*** Opening of Source material ***
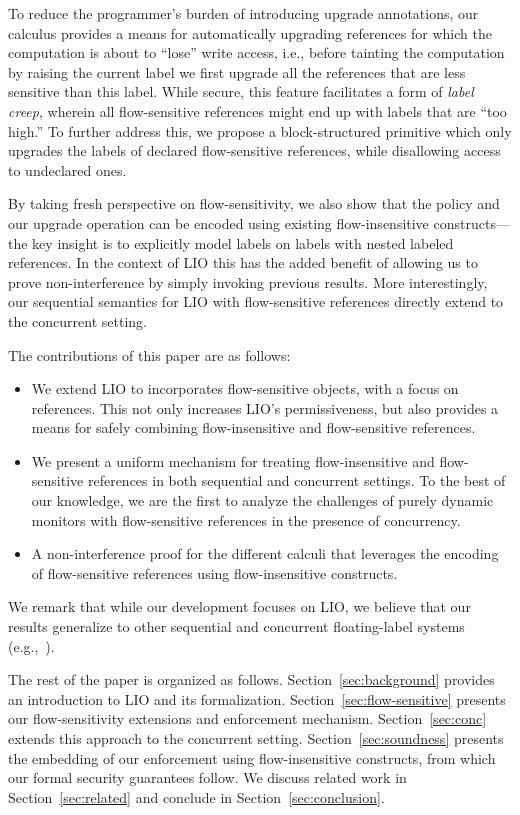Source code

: To reduce the programmer's burden of introducing upgrade annotations, our
calculus provides a means for automatically upgrading references for which the
computation is about to ``lose'' write access, i.e., before tainting the
computation by raising the current label we first upgrade all the references
that are less sensitive than this label.
%
While secure, this feature facilitates a form of \emph{label creep},
wherein all flow-sensitive references might end up with labels that
are ``too high.''
%
To further address this, we propose a block-structured primitive which
only upgrades the labels of declared flow-sensitive references, while
disallowing access to undeclared ones.
 
By taking fresh perspective on flow-sensitivity, we also show that the {\nsu}
policy and our upgrade operation can be encoded using existing flow-insensitive
constructs---the key insight is to explicitly model labels on labels with
nested labeled references.
%
In the context of LIO this has the added benefit of allowing us to prove
non-interference by simply invoking previous results.
%
More interestingly, our sequential semantics for LIO with flow-sensitive
references directly extend to the concurrent setting.
 
The contributions of this paper are as follows:
\begin{itemize}

\item We extend LIO to incorporates flow-sensitive objects, with a focus on
references. This not only increases LIO's permissiveness, but also provides a
means for safely combining flow-insensitive and flow-sensitive references.

\item We present a uniform mechanism for treating flow-insensitive and
flow-sensitive references in both sequential and concurrent settings. To the
best of our knowledge, we are the first to analyze the challenges of purely
dynamic monitors with flow-sensitive references in the presence of concurrency.

\item A non-interference proof for the different calculi that leverages the
encoding of flow-sensitive references using flow-insensitive constructs.
\end{itemize}
%
We remark that while our development focuses on LIO, we believe that
our results generalize to other sequential and concurrent
floating-label systems (e.g.,~\cite{Breeze, Efstathopoulos:2005,
zeldovich:histar, krohn:flume}).

The rest of the paper is organized as follows. Section~\ref{sec:background}
provides an introduction to LIO and its formalization.
Section~\ref{sec:flow-sensitive} presents our flow-sensitivity extensions and
enforcement mechanism. Section~\ref{sec:conc} extends this approach to the
concurrent setting. Section~\ref{sec:soundness} presents the embedding of our
enforcement using flow-insensitive constructs, from which our formal security
guarantees follow.  We discuss related work in Section~\ref{sec:related} and
conclude in Section~\ref{sec:conclusion}.


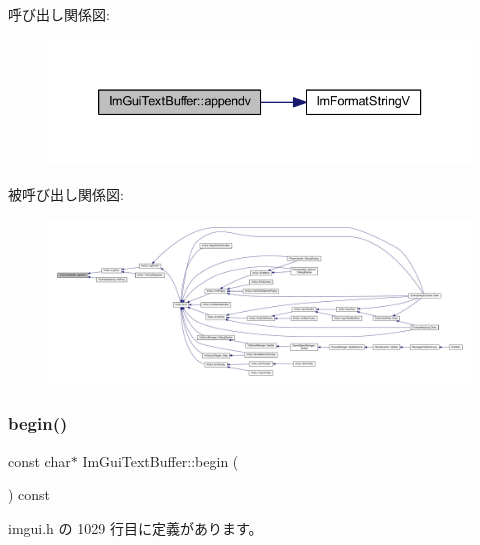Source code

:呼び出し関係図\+:\nopagebreak
\begin{figure}[H]
\begin{center}
\leavevmode
\includegraphics[width=333pt]{struct_im_gui_text_buffer_ad7c7e0d7ec1a12dd2a96a3dbb204deaf_cgraph}
\end{center}
\end{figure}
被呼び出し関係図\+:
\nopagebreak
\begin{figure}[H]
\begin{center}
\leavevmode
\includegraphics[width=350pt]{struct_im_gui_text_buffer_ad7c7e0d7ec1a12dd2a96a3dbb204deaf_icgraph}
\end{center}
\end{figure}
\mbox{\label{struct_im_gui_text_buffer_aab6d83c6b9a8061287a4cb6135c1cab4}} 
\subsubsection{\texorpdfstring{begin()}{begin()}}
{\footnotesize\ttfamily const char$\ast$ Im\+Gui\+Text\+Buffer\+::begin (\begin{DoxyParamCaption}{ }\end{DoxyParamCaption}) const\hspace{0.3cm}{\ttfamily [inline]}}



 imgui.\+h の 1029 行目に定義があります。

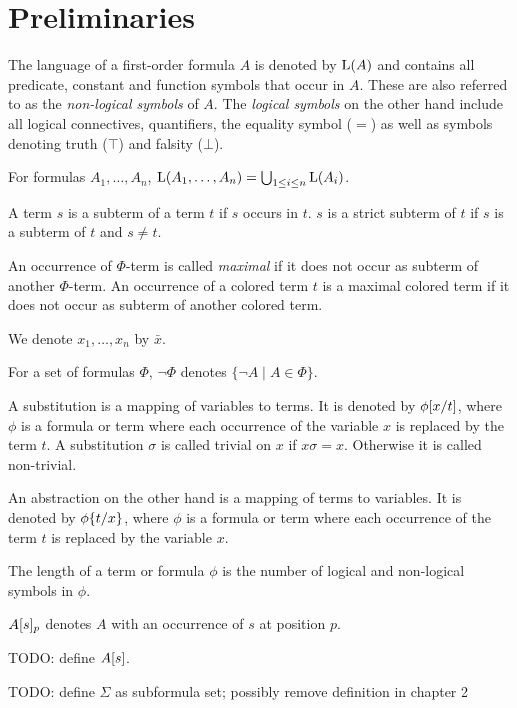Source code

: \section{Preliminaries}

The language of a first-order formula $A$ is denoted by $\operatorname{L}(A)$ and contains all predicate, constant and function symbols that occur in $A$.
These are also referred to as the \emph{\mbox{non-logical} symbols} of $A$.
The \emph{logical symbols} on the other hand include all logical connectives, quantifiers, the equality symbol ($=$) as well as symbols denoting truth ($\top$) and falsity ($\bot$).

For formulas $A_1, \ldots, A_n$, $\operatorname{L}(A_1, \ldots, A_n) = \bigcup_{1\leq i \leq n} \operatorname{L}(A_i)$.

A term $s$ is a subterm of a term $t$ if $s$ occurs in $t$. $s$ is a strict subterm of $t$ if $s$ is a subterm of $t$ and $s \neq t$.

An occurrence of $\Phi$-term is called \emph{maximal} if it does not occur as subterm of another $\Phi$-term.
An occurrence of a colored term $t$ is a maximal colored term if it does not occur as subterm of another colored term.

We denote $x_1, \ldots, x_n$ by $\bar x$.

For a set of formulas $\Phi$, $\lnot \Phi$ denotes $\{\lnot A \mid A \in \Phi\}$.

A substitution is a mapping of variables to terms. It is denoted by $\phi[x/t]$, where $\phi$ is a formula or term where each occurrence of the variable $x$ is replaced by the term $t$.
A substitution $\sigma$ is called trivial on $x$ if $x\sigma = x$. Otherwise it is called non-trivial.

An abstraction on the other hand is a mapping of terms to variables. It is denoted by $\phi\{t/x\}$, where $\phi$ is a formula or term where each occurrence of the term $t$ is replaced by the variable $x$.

The length of a term or formula $\phi$ is the number of logical and non-logical symbols in $\phi$.

$A{[s]_{p}}$ denotes $A$ with an occurrence of $s$ at position $p$.

TODO: define $A[s]$.

TODO: define $\Sigma$ as subformula set; possibly remove definition in chapter 2

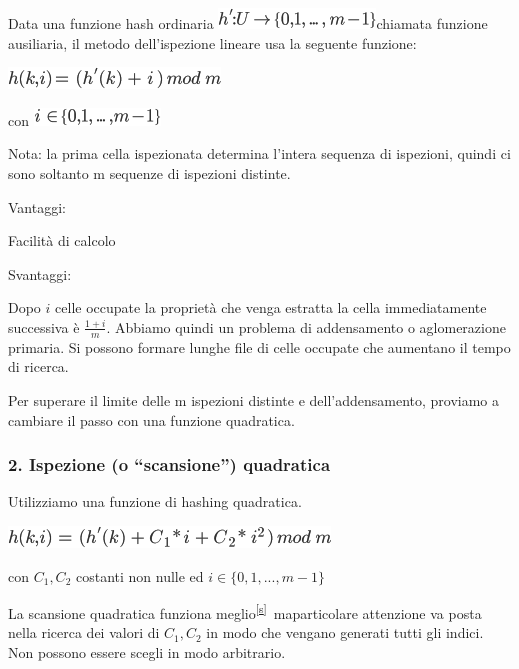 \documentclass{article}
\begin{document}
{{Data una funzione hash ordinaria
}\includegraphics{images/image286.png}{chiamata funzione ausiliaria, il metodo dell'ispezione lineare usa la seguente funzione:}

{}

\includegraphics{images/image287.png}

{con }\includegraphics{images/image288.png}

{}

{Nota: la prima cella ispezionata determina l'intera sequenza di
ispezioni, }{quindi ci sono soltanto m sequenze di ispezioni distinte.}

{Vantaggi}{: }

{Facilità di calcolo}

{Svantaggi}{: }

{Dopo $i$ celle occupate la proprietà che venga estratta la cella immediatamente successiva è $\frac{1+i}{m}$. Abbiamo quindi un problema di addensamento o aglomerazione primaria. Si possono formare lunghe file di celle occupate che aumentano il tempo di ricerca.}

{}

{Per superare il limite delle m ispezioni distinte e dell'addensamento, proviamo a cambiare il passo con una funzione quadratica.}

\hypertarget{h.83xwipol2nwy}{\subsubsection{\texorpdfstring{{2.
Ispezione (o ``scansione'')
quadratica}}{2. Ispezione (o scansione) quadratica}}\label{h.83xwipol2nwy}}

{Utilizziamo una funzione di hashing quadratica.}

\includegraphics{images/image290.png}

{con $C_1,C_2$ costanti non nulle ed $i \in \{0,1,...,m-1\}$}
{}

{La scansione quadratica }{funziona
meglio}\textsuperscript{\protect\hyperlink{cmnt19}{{[}s{]}}}{~maparticolare attenzione va posta nella ricerca dei valori di $C_1,C_2$ in modo che vengano generati tutti gli indici. Non possono essere scegli in modo arbitrario.}

}
\end{document}
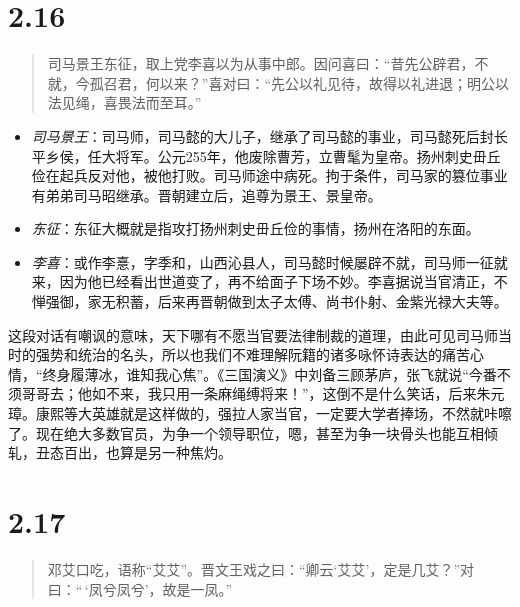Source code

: \documentclass[]{book}
\providecommand{\tightlist}{%
  \setlength{\itemsep}{0pt}\setlength{\parskip}{0pt}}
\begin{document}
\section{2.16}\label{section-62}

\begin{quote}
司马景王东征，取上党李喜以为从事中郎。因问喜曰：``昔先公辟君，不就，今孤召君，何以来？''喜对曰：``先公以礼见待，故得以礼进退；明公以法见绳，喜畏法而至耳。''
\end{quote}

\begin{itemize}
\tightlist
\item
  \emph{司马景王}：司马师，司马懿的大儿子，继承了司马懿的事业，司马懿死后封长平乡侯，任大将军。公元255年，他废除曹芳，立曹髦为皇帝。扬州刺史毌丘俭在起兵反对他，被他打败。司马师途中病死。拘于条件，司马家的篡位事业有弟弟司马昭继承。晋朝建立后，追尊为景王、景皇帝。
\item
  \emph{东征}：东征大概就是指攻打扬州刺史毌丘俭的事情，扬州在洛阳的东面。
\item
  \emph{李喜}：或作李憙，字季和，山西沁县人，司马懿时候屡辟不就，司马师一征就来，因为他已经看出世道变了，再不给面子下场不妙。李喜据说当官清正，不惮强御，家无积蓄，后来再晋朝做到太子太傅、尚书仆射、金紫光禄大夫等。
\end{itemize}

这段对话有嘲讽的意味，天下哪有不愿当官要法律制裁的道理，由此可见司马师当时的强势和统治的名头，所以也我们不难理解阮籍的诸多咏怀诗表达的痛苦心情，``终身履薄冰，谁知我心焦''。《三国演义》中刘备三顾茅庐，张飞就说``今番不须哥哥去；他如不来，我只用一条麻绳缚将来！''，这倒不是什么笑话，后来朱元璋。康熙等大英雄就是这样做的，强拉人家当官，一定要大学者捧场，不然就咔嚓了。现在绝大多数官员，为争一个领导职位，嗯，甚至为争一块骨头也能互相倾轧，丑态百出，也算是另一种焦灼。

\section{2.17}\label{section-63}

\begin{quote}
邓艾口吃，语称``艾艾''。晋文王戏之曰：``卿云`艾艾'，定是几艾？''对曰：``\,`凤兮凤兮'，故是一凤。''
\end{quote}
\end{document}
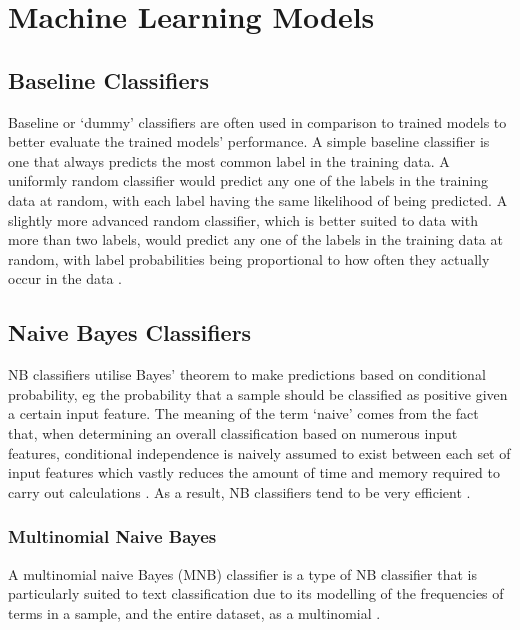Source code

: \section{Machine Learning Models} \label{sec:TBG_ML}

\subsection{Baseline Classifiers} \label{sec:TBG_ML_BLC}

Baseline or `dummy' classifiers are often used in comparison to trained models to better evaluate the trained models' performance. A simple baseline classifier is one that always predicts the most common label in the training data. A uniformly random classifier would predict any one of the labels in the training data at random, with each label having the same likelihood of being predicted. A slightly more advanced random classifier, which is better suited to data with more than two labels, would predict any one of the labels in the training data at random, with label probabilities being proportional to how often they actually occur in the data \cite{pedregosa2011scikit}.

\subsection{Naive Bayes Classifiers} \label{sec:TBG_NB}

NB classifiers utilise Bayes' theorem to make predictions based on conditional probability, eg the probability that a sample should be classified as positive given a certain input feature. The meaning of the term `naive' comes from the fact that, when determining an overall classification based on numerous input features, conditional independence is naively assumed to exist between each set of input features which vastly reduces the amount of time and memory required to carry out calculations \cite{dangeti2017statistics}. As a result, NB classifiers tend to be very efficient \cite{pedregosa2011scikit}.

\subsubsection{Multinomial Naive Bayes}

A multinomial naive Bayes (MNB) classifier is a type of NB classifier that is particularly suited to text classification due to its modelling of the frequencies of terms in a sample, and the entire dataset, as a multinomial \cite{rennie2003tackling}.

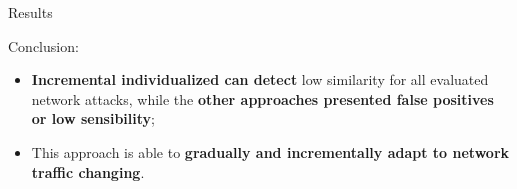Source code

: \documentclass[newPxFont, numfooter, sectionpages]{beamer}
\begin{document}
\begin{frame}{Results}
	
	Conclusion:
	\begin{itemize}
		\item \textbf{Incremental individualized can detect} low similarity for all evaluated network attacks, while the \textbf{other approaches presented false positives or low sensibility};
		\item This approach is able to \textbf{gradually and incrementally adapt to network traffic changing}.
	\end{itemize}

\end{frame}
\end{document}
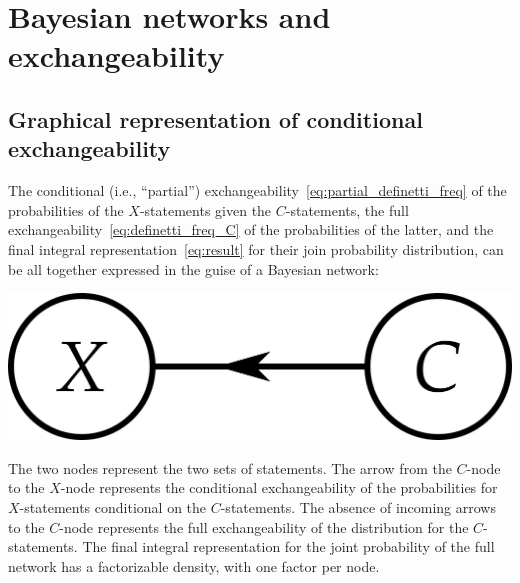 \documentclass[\ifafour a4paper,12pt,\else a5paper,10pt,\fi%
onecolumn,oneside,article,%
british%
]{memoir}
\theoremstyle{remark}
\theoremstyle{innote}
\renewcommand*{\|}[1][]{\nonscript\,#1\vert\nonscript\,\mathopen{}}
\newcommand*{\ie}{{i.e.}}
\renewcommand*{\=}{\TextOrMath\texteq\eq}
\begin{document}
\section{Bayesian networks and exchangeability}
\label{sec:exch_nets}

\subsection{Graphical representation of conditional exchangeability}
\label{sec:graph_repr}

The conditional (\ie, \enquote{partial})
exchangeability~\eqref{eq:partial_definetti_freq} of the probabilities of
the $X$-statements given the $C$-statements, the full
exchangeability~\eqref{eq:definetti_freq_C} of the probabilities of the
latter, and the final integral representation~\eqref{eq:result} for their
join probability distribution, can be all together expressed in the guise
of a Bayesian network:
\begin{center}%
\includegraphics[scale=0.5]{bayesnet1.png}
\figcaption{\label{fig:simplenet}}  
\end{center}%
The two nodes represent the two sets of statements. The arrow from the
$C$-node to the $X$-node represents the conditional exchangeability of the
probabilities for $X$-statements conditional on the $C$-statements. The
absence of incoming arrows to the $C$-node represents the full
exchangeability of the distribution for the $C$-statements. The final
integral representation for the joint probability of the full network has a
factorizable density, with one factor per node.
\end{document}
*** Close of Source material ***
The task >> Exact lines only, please. Repeat everything from the top of the records through the line containing "disallowing access to undeclared ones.", both ends in and pictures out.

Task solution >>
Source code

: To reduce the programmer's burden of introducing upgrade annotations, our
calculus provides a means for automatically upgrading references for which the
computation is about to ``lose'' write access, i.e., before tainting the
computation by raising the current label we first upgrade all the references
that are less sensitive than this label.
%
While secure, this feature facilitates a form of \emph{label creep},
wherein all flow-sensitive references might end up with labels that
are ``too high.''
%
To further address this, we propose a block-structured primitive which
only upgrades the labels of declared flow-sensitive references, while
disallowing access to undeclared ones.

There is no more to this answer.